The Supreme Court has instructed the Election Commission of India to organize elections in Jammu & Kashmir by September 2024.

The Chief Justice of India has delivered significant conclusions:

• Jammu and Kashmir lacks sovereignty post the Instrument of Accession.
• No internal sovereignty for Jammu and Kashmir.
• Challenge to Presidential Rule proclamation deemed invalid.
• Presidential power must align with the objective of rule.
• Parliament’s lawmaking power for the state cannot be excluded.
• Article 370 was temporary.
• Dissolution of Constituent Assembly removed only transitory power.
• Amendment of Article 370 through CO 272, Para 2 deemed ultra vires.
• President’s power use not malicious; no state concurrence needed.
• CO 272, Para 2 application of Indian Constitution to J&K validated.
• Continuous presidential power exercise signifies ongoing integration.
• Jammu and Kashmir Constitution declared redundant.
• Presidential power use affirmed as not malicious.
• Decision to carve out UT of Ladakh upheld; Statehood restoration promised for J&K; Elections directed under Reorganisation Act. (Election by September 2024)

Justice SK Kaul emphasized that Article 370 was initially a temporary provision designed to derecognize internal sovereignty, aiming to bring the state of Jammu and Kashmir in line with other states in India, facilitating gradual integration.
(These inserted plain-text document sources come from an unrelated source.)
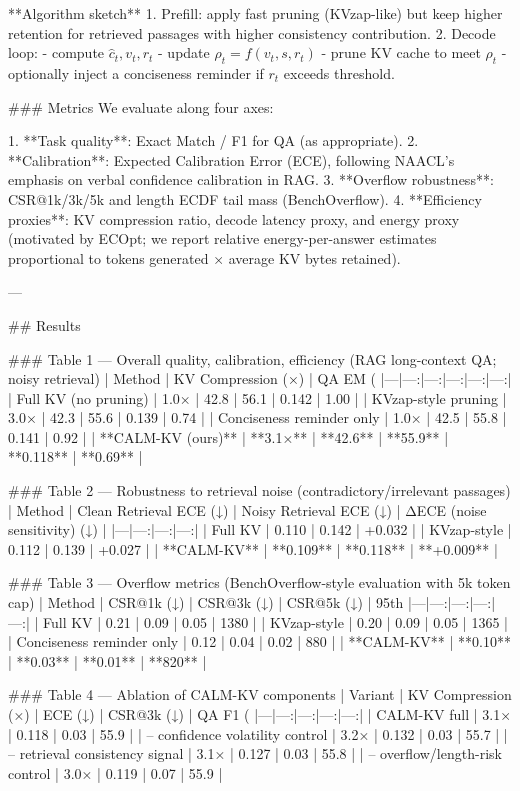 **Algorithm sketch**
1. Prefill: apply fast pruning (KVzap-like) but keep higher retention for retrieved passages with higher consistency contribution.  
2. Decode loop:
   - compute \( \hat{c}_t, v_t, r_t \)  
   - update \( \rho_t = f(v_t, s, r_t) \)  
   - prune KV cache to meet \( \rho_t \)  
   - optionally inject a conciseness reminder if \( r_t \) exceeds threshold.

### Metrics  
We evaluate along four axes:

1. **Task quality**: Exact Match / F1 for QA (as appropriate).  
2. **Calibration**: Expected Calibration Error (ECE), following NAACL’s emphasis on verbal confidence calibration in RAG.  
3. **Overflow robustness**: CSR@1k/3k/5k and length ECDF tail mass (BenchOverflow).  
4. **Efficiency proxies**: KV compression ratio, decode latency proxy, and energy proxy (motivated by ECOpt; we report relative energy-per-answer estimates proportional to tokens generated × average KV bytes retained).

---

## Results  

### Table 1 — Overall quality, calibration, efficiency (RAG long-context QA; noisy retrieval)  
| Method | KV Compression (×) | QA EM (%
|---|---:|---:|---:|---:|---:|
| Full KV (no pruning) | 1.0× | 42.8 | 56.1 | 0.142 | 1.00 |
| KVzap-style pruning | 3.0× | 42.3 | 55.6 | 0.139 | 0.74 |
| Conciseness reminder only | 1.0× | 42.5 | 55.8 | 0.141 | 0.92 |
| **CALM-KV (ours)** | **3.1×** | **42.6** | **55.9** | **0.118** | **0.69** |

### Table 2 — Robustness to retrieval noise (contradictory/irrelevant passages)  
| Method | Clean Retrieval ECE (↓) | Noisy Retrieval ECE (↓) | ΔECE (noise sensitivity) (↓) |
|---|---:|---:|---:|
| Full KV | 0.110 | 0.142 | +0.032 |
| KVzap-style | 0.112 | 0.139 | +0.027 |
| **CALM-KV** | **0.109** | **0.118** | **+0.009** |

### Table 3 — Overflow metrics (BenchOverflow-style evaluation with 5k token cap)  
| Method | CSR@1k (↓) | CSR@3k (↓) | CSR@5k (↓) | 95th %
|---|---:|---:|---:|---:|
| Full KV | 0.21 | 0.09 | 0.05 | 1380 |
| KVzap-style | 0.20 | 0.09 | 0.05 | 1365 |
| Conciseness reminder only | 0.12 | 0.04 | 0.02 | 880 |
| **CALM-KV** | **0.10** | **0.03** | **0.01** | **820** |

### Table 4 — Ablation of CALM-KV components  
| Variant | KV Compression (×) | ECE (↓) | CSR@3k (↓) | QA F1 (%
|---|---:|---:|---:|---:|
| CALM-KV full | 3.1× | 0.118 | 0.03 | 55.9 |
| – confidence volatility control | 3.2× | 0.132 | 0.03 | 55.7 |
| – retrieval consistency signal | 3.1× | 0.127 | 0.03 | 55.8 |
| – overflow/length-risk control | 3.0× | 0.119 | 0.07 | 55.9 |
He argued that the constitutionality in Article 370(3), requiring concurrence with the state, should not render the broader purpose of the article redundant. Justice Kaul criticized the use of the amendment of Article 367 as a backdoor approach, highlighting that the cessation of the constituent assembly only meant the end of its recommendatory powers. Additionally, he noted that Article 356 could be imposed without barring the union or president from exercising non-legislative functions on the state legislature. Justice Kaul expressed difficulty in ascertaining the views of the state legislature due to the absence of a session and concluded with a poignant acknowledgment of the challenges faced by the people of the state, calling for healing in the aftermath of insurgencies and intergenerational trauma.

Justice Khanna contributed by stating that while amending Article 367 (CO 272) was legally flawed, the same objective could be achieved through Article 370(3), validating the constitutionality of CO 273.